杨超越和赖美云对视一眼,然后同时点头,动作整齐得像是训练过。
“经常。”杨超越说,声音很轻,像在讲述一个珍贵的秘密,“尤其是你提议的。你说游乐场人多,目标分散,不容易被抓到。而且玩一圈下来,肾上腺素飙升,姐姐们的气就消了一半——这是你的原话。”
“有一次我们在傅菁姐的化妆品里加了无害的变色剂,”赖美云回忆着,忍不住笑出声,那笑声里有太多怀念,“她化妆时没发现,结果到了录制现场,脸在灯光下变成了淡绿色。导播差点吓晕,我们还憋笑憋到内伤。录制一结束,我们吓得直接打车逃到游乐场,在鬼屋里躲了整整三个小时。”

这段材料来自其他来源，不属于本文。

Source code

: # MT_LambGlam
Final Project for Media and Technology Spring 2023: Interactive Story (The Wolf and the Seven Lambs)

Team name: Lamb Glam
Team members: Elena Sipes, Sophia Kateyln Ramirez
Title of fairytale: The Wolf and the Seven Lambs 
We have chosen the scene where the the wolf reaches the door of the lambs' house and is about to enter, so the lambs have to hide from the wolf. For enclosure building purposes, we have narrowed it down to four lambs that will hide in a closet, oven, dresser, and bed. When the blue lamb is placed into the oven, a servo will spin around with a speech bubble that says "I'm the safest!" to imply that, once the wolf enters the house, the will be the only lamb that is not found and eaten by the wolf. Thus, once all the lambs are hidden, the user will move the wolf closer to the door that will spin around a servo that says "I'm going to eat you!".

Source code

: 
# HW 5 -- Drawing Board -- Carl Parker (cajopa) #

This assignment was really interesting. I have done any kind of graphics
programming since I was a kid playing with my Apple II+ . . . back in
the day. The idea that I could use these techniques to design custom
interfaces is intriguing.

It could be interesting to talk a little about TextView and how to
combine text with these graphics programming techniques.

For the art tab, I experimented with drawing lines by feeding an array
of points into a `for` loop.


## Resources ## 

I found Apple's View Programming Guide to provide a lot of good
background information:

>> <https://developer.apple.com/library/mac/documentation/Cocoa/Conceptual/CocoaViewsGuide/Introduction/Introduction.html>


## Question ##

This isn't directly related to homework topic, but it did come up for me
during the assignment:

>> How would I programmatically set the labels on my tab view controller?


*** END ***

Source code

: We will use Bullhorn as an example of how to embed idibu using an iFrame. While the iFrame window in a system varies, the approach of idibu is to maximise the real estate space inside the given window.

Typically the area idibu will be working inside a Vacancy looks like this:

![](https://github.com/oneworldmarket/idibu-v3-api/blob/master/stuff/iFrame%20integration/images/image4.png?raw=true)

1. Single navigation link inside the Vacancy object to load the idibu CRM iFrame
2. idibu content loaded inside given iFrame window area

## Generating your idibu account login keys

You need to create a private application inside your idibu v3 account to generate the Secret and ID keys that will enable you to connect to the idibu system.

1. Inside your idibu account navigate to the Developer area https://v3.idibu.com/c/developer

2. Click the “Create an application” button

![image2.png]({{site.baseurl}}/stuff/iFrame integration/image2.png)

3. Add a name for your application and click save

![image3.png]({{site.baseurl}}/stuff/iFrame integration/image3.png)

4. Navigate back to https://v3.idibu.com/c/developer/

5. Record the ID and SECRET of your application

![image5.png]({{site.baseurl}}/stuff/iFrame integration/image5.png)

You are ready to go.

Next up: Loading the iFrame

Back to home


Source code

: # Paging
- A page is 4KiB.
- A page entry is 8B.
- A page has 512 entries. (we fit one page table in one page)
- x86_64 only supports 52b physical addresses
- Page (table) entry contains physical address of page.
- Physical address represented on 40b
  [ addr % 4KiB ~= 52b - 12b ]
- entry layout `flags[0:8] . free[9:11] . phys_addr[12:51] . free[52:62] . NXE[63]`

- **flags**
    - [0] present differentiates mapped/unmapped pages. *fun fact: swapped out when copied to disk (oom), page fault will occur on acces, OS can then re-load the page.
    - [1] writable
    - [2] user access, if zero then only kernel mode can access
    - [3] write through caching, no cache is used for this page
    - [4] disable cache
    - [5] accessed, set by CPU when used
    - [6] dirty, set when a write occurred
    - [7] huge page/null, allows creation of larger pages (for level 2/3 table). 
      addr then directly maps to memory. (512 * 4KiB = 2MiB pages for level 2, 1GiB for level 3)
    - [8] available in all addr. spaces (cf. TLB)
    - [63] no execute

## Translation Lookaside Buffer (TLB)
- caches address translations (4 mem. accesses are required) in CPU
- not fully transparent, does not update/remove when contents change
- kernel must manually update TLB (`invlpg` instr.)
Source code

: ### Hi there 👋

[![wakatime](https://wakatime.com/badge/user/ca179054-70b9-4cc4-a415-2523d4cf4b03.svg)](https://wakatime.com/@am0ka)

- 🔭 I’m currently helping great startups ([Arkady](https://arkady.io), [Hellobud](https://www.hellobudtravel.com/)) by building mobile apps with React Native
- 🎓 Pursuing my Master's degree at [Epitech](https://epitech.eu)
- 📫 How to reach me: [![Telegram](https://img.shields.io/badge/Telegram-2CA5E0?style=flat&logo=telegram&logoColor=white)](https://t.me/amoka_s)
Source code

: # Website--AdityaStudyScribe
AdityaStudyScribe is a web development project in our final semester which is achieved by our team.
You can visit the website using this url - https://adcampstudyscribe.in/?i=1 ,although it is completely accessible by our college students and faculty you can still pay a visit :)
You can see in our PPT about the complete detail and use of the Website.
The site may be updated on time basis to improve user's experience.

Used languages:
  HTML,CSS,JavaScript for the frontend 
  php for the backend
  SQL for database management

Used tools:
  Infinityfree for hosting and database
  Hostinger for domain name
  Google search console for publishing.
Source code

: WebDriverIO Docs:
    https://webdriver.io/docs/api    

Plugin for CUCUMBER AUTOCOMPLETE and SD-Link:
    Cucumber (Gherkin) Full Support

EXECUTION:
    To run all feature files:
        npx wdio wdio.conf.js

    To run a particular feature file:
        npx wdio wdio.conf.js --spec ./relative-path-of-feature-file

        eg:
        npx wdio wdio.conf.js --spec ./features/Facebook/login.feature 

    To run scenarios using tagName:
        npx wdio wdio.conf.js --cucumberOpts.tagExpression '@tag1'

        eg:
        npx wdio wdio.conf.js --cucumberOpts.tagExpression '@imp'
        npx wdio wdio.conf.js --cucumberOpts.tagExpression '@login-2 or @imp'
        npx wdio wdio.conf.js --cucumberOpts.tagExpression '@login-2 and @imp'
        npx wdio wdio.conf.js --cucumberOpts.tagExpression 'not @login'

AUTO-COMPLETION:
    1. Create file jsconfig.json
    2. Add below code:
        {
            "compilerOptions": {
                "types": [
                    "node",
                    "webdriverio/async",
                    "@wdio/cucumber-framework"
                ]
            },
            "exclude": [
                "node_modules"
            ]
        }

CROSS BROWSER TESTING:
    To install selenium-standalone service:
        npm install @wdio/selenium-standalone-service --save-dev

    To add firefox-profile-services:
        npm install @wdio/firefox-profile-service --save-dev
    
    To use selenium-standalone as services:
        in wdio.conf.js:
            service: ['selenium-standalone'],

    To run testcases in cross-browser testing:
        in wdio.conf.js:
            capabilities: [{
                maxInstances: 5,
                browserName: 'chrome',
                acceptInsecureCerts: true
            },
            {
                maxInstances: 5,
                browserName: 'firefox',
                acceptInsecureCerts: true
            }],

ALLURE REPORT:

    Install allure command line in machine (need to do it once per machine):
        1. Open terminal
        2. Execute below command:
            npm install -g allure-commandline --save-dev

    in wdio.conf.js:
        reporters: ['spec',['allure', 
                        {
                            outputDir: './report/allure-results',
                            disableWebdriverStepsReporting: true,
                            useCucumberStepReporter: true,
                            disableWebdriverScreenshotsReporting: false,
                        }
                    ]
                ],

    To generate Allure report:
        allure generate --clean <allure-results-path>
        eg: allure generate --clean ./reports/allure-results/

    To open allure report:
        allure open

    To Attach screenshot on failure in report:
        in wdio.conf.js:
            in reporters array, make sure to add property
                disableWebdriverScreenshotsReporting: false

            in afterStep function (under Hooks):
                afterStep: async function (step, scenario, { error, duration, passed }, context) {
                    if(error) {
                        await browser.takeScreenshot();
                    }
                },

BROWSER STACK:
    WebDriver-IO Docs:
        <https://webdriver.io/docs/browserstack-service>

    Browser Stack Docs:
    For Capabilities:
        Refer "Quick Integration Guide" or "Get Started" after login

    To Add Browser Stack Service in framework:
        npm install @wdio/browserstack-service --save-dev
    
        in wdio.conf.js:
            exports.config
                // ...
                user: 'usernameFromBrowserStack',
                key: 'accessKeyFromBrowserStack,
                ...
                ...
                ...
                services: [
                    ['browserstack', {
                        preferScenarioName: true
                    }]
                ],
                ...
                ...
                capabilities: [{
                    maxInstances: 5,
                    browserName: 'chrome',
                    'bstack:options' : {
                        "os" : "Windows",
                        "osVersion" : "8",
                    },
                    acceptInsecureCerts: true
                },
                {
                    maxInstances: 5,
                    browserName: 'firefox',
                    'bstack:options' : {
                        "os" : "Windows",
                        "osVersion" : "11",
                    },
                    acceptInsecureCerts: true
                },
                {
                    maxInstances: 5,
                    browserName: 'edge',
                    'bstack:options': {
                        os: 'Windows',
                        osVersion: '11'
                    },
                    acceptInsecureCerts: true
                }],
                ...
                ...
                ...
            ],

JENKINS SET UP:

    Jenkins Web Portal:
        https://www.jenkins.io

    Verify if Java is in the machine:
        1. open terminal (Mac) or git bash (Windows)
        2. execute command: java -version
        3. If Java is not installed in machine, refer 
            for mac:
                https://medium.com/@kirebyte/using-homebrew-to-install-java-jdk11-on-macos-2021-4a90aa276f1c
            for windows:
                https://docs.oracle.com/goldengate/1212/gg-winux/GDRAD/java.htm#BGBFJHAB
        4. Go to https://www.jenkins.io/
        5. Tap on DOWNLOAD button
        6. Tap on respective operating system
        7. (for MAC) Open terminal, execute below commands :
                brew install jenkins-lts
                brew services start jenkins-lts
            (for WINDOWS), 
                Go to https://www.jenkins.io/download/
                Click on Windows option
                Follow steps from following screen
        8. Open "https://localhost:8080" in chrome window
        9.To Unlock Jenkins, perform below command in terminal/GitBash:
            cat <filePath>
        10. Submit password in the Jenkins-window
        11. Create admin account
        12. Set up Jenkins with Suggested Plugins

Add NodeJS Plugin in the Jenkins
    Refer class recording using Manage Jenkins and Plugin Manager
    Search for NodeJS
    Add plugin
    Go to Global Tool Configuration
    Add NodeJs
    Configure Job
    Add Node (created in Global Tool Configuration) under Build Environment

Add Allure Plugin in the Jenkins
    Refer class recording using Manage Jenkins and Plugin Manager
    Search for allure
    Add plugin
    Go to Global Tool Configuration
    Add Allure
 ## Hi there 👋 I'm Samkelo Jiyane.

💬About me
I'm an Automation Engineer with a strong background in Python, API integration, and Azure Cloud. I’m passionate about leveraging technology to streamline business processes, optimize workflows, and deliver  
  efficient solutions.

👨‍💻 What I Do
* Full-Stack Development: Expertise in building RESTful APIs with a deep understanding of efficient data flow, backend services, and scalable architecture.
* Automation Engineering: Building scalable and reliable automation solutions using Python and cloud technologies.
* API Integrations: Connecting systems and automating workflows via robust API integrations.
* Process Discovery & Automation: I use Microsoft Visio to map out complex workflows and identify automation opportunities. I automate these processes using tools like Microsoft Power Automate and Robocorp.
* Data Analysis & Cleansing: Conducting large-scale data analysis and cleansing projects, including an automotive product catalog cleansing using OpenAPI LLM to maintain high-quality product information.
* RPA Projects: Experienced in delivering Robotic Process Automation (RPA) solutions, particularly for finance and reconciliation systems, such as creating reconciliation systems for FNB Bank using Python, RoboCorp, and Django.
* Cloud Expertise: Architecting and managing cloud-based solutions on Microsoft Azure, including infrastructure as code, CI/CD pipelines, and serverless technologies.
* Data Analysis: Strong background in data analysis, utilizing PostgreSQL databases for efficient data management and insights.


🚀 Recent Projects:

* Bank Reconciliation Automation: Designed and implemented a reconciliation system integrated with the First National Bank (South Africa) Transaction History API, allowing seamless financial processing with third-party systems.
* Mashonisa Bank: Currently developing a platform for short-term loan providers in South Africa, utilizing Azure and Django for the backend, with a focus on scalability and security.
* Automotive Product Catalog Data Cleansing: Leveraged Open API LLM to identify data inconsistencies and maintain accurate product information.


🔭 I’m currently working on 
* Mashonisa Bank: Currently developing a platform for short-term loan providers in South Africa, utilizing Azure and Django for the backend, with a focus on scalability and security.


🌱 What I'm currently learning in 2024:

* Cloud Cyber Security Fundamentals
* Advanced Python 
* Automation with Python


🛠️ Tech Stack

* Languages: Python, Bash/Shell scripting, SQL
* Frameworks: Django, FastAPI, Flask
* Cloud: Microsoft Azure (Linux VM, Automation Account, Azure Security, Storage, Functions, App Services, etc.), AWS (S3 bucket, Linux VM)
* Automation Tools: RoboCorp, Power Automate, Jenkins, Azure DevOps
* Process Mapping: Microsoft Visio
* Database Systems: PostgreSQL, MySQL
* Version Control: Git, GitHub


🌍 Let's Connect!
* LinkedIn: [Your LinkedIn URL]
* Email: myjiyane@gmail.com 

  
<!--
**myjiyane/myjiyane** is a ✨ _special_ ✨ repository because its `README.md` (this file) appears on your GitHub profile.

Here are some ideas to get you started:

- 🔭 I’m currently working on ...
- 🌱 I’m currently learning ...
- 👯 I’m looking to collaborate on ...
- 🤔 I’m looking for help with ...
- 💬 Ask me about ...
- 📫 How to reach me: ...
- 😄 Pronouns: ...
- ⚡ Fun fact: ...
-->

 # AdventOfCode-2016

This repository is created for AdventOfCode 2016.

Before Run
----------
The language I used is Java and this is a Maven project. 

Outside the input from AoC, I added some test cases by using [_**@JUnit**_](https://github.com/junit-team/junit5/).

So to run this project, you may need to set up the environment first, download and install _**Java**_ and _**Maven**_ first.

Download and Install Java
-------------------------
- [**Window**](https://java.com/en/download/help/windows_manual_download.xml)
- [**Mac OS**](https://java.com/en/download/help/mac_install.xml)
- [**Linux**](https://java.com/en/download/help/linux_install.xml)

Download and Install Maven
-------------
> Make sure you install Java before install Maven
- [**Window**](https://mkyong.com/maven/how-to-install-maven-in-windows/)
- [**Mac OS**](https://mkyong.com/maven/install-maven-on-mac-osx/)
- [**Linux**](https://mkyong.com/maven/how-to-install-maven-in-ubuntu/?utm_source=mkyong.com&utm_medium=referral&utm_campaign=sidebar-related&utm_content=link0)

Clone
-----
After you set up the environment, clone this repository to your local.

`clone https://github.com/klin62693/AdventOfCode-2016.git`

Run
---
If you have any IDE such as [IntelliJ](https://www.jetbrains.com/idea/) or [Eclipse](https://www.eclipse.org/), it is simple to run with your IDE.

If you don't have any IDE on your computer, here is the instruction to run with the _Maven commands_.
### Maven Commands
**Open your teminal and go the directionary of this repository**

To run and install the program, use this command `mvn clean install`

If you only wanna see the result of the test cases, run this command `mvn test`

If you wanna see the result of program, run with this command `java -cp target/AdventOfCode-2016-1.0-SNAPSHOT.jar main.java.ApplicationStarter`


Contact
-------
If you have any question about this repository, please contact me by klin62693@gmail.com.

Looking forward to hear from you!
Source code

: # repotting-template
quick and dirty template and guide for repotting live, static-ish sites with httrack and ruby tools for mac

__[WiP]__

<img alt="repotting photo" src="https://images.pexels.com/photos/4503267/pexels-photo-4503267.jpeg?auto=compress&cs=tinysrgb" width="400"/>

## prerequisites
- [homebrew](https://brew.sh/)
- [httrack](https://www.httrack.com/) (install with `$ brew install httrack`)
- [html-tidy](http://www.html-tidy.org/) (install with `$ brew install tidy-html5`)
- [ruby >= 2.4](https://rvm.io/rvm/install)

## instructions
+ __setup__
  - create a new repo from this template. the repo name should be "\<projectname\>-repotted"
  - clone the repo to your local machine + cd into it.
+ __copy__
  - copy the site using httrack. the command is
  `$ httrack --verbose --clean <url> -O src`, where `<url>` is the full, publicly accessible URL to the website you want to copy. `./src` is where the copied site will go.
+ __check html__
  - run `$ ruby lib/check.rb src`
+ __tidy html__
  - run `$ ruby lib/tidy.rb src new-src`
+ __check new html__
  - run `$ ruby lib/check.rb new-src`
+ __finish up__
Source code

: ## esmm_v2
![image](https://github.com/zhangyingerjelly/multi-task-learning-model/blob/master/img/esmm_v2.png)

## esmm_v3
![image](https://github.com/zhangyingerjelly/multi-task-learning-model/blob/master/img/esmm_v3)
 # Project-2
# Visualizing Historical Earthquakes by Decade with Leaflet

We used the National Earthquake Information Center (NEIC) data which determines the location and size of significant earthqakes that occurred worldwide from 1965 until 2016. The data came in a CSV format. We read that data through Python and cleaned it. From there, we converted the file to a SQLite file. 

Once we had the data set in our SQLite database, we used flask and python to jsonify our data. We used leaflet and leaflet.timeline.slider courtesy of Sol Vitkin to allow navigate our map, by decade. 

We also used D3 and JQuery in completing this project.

凌曦想象着那个画面,也笑了,笑得眼睛弯成月牙:“然后呢?”
“然后傅菁姐通过定位找到我们时,气已经消了,反而觉得好笑。”杨超越接上,声音里满是温暖,“她说‘你们这三个小混蛋,创意倒是越来越好了,下次能不能提前告诉我,我好配合演出?’”
笑声在小小的轿厢里回荡,温暖得驱散了傍晚所有的凉意。
笑着笑着,凌曦的眼泪毫无预兆地掉下来,一颗接一颗,滚烫地滑过脸颊。
这一次,她知道自己在哭什么。
她在哭那些被遗忘的时光,那些她不再记得但别人珍藏在心中的荒唐、快乐、无所顾忌的青春。她在哭那个曾经那么鲜活、那么勇敢、那么被爱着的自己。
“对不起。”她哽咽着说,眼泪滑过微笑的嘴角,形成一种复杂而美丽的表情,“我把这些都忘了。”